Your objective
Retype word for word the first line of the listing and each line after it up to the line with "It is tempting", with the pictures taken out.

The records
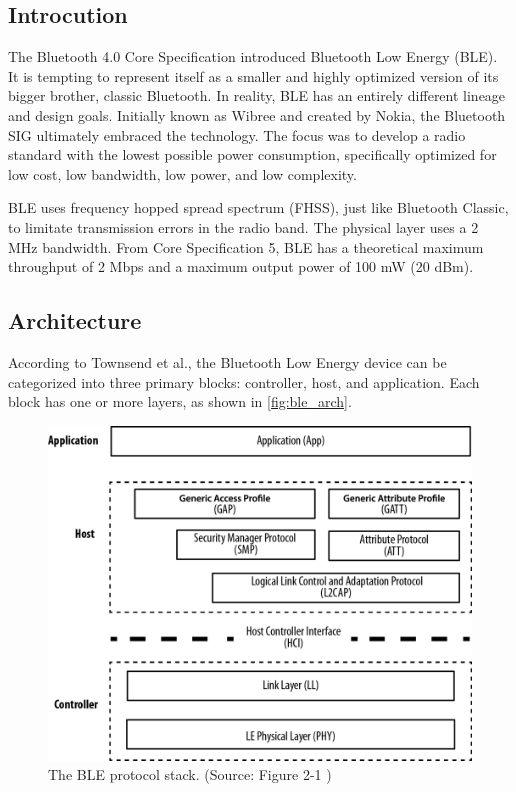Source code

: \subsection{Introcution}
\label{ble:int}
The Bluetooth 4.0 Core Specification introduced Bluetooth Low Energy (BLE).
It is tempting to represent itself as a smaller and highly optimized version of
its bigger brother, classic Bluetooth. In reality, BLE has an entirely different lineage and design goals.
Initially known as Wibree and created by Nokia, the Bluetooth SIG ultimately embraced the technology.
The focus was to develop a radio standard with the lowest possible power consumption,
specifically optimized for low cost, low bandwidth, low power, and low complexity. \cite{Townsend14}

BLE uses frequency hopped spread spectrum (FHSS), just like Bluetooth Classic,
to limitate transmission errors in the radio band.
The physical layer uses a 2 MHz bandwidth.
From Core Specification 5, BLE has a theoretical maximum throughput of 2 Mbps and
a maximum output power of 100 mW (20 dBm).

\subsection{Architecture}
\label{ble:ow}

According to Townsend et al., the Bluetooth Low Energy device can be categorized into
three primary blocks: controller, host, and application.
Each block has one or more layers, as shown in \autoref{fig:ble_arch}.

\begin{figure}[!ht]
    \centering
    \includegraphics[width=150mm, keepaspectratio]{figures/ble_arch_from_townsend.png}
    \caption{The BLE protocol stack. (Source: Figure 2-1 \cite{Townsend14})}
    \label{fig:ble_arch}
\end{figure}

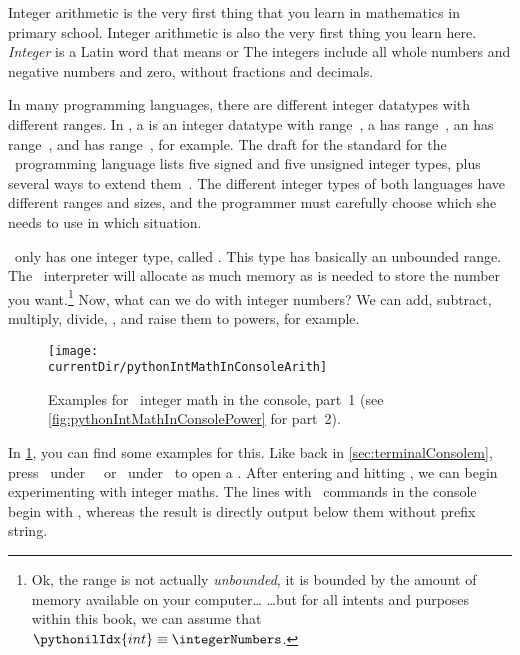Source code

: %
\label{sec:int}%
%
Integer arithmetic is the very first thing that you learn in mathematics in primary school.
Integer arithmetic is also the very first thing you learn here.
\emph{Integer} is a Latin word that means  or 
The integers include all whole numbers and negative numbers and zero, without fractions and decimals.

In many programming languages, there are different integer datatypes with different ranges.
In , a  is an integer datatype with range~, a  has range~, an  has range~, and  has range~, for example.
The draft for the  standard for the ~programming language lists five signed and five unsigned integer types, plus several ways to extend them~\cite{ISOIEC98892017PLCWDOS}.
The different integer types of both languages have different ranges and sizes, and the programmer must carefully choose which she needs to use in which situation.

\python\ only has one integer type, called .
This type has basically an unbounded range.
The \python\ interpreter will allocate as much memory as is needed to store the number you want.\footnote{%
Ok, the range is not actually \emph{unbounded}, it is bounded by the amount of memory available on your computer{\dots} {\dots}but for all intents and purposes within this book, we can assume that~$\pythonilIdx{int}\equiv\integerNumbers$.}%
%
%
Now, what can we do with integer numbers?
We can add, subtract, multiply, divide, , and raise them to powers, for example.

\begin{figure}%
\centering%
\texttt{[image: \\currentDir/pythonIntMathInConsoleArith]}%
\caption{Examples for \python\ integer math in the console, part~1 (see \cref{fig:pythonIntMathInConsolePower} for part~2).}%
\label{fig:pythonIntMathInConsoleArith}%
\end{figure}%

In \cref{fig:pythonIntMathInConsoleArith}, you can find some examples for this.
Like back in \cref{sec:terminalConsolem}, press \ubuntuTerminal\ under \ubuntu\ \linux\ or \windowsTerminal\ under \windows\ to open a .
After entering  and hitting \keys{\enter}, we can begin experimenting with integer maths.
The lines with \python\ commands in the console begin with \pythonil{>>>}, whereas the result is directly output below them without prefix string.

Solution for this exercise
Source code

: \subsection{Introcution}
\label{ble:int}
The Bluetooth 4.0 Core Specification introduced Bluetooth Low Energy (BLE).
It is tempting to represent itself as a smaller and highly optimized version of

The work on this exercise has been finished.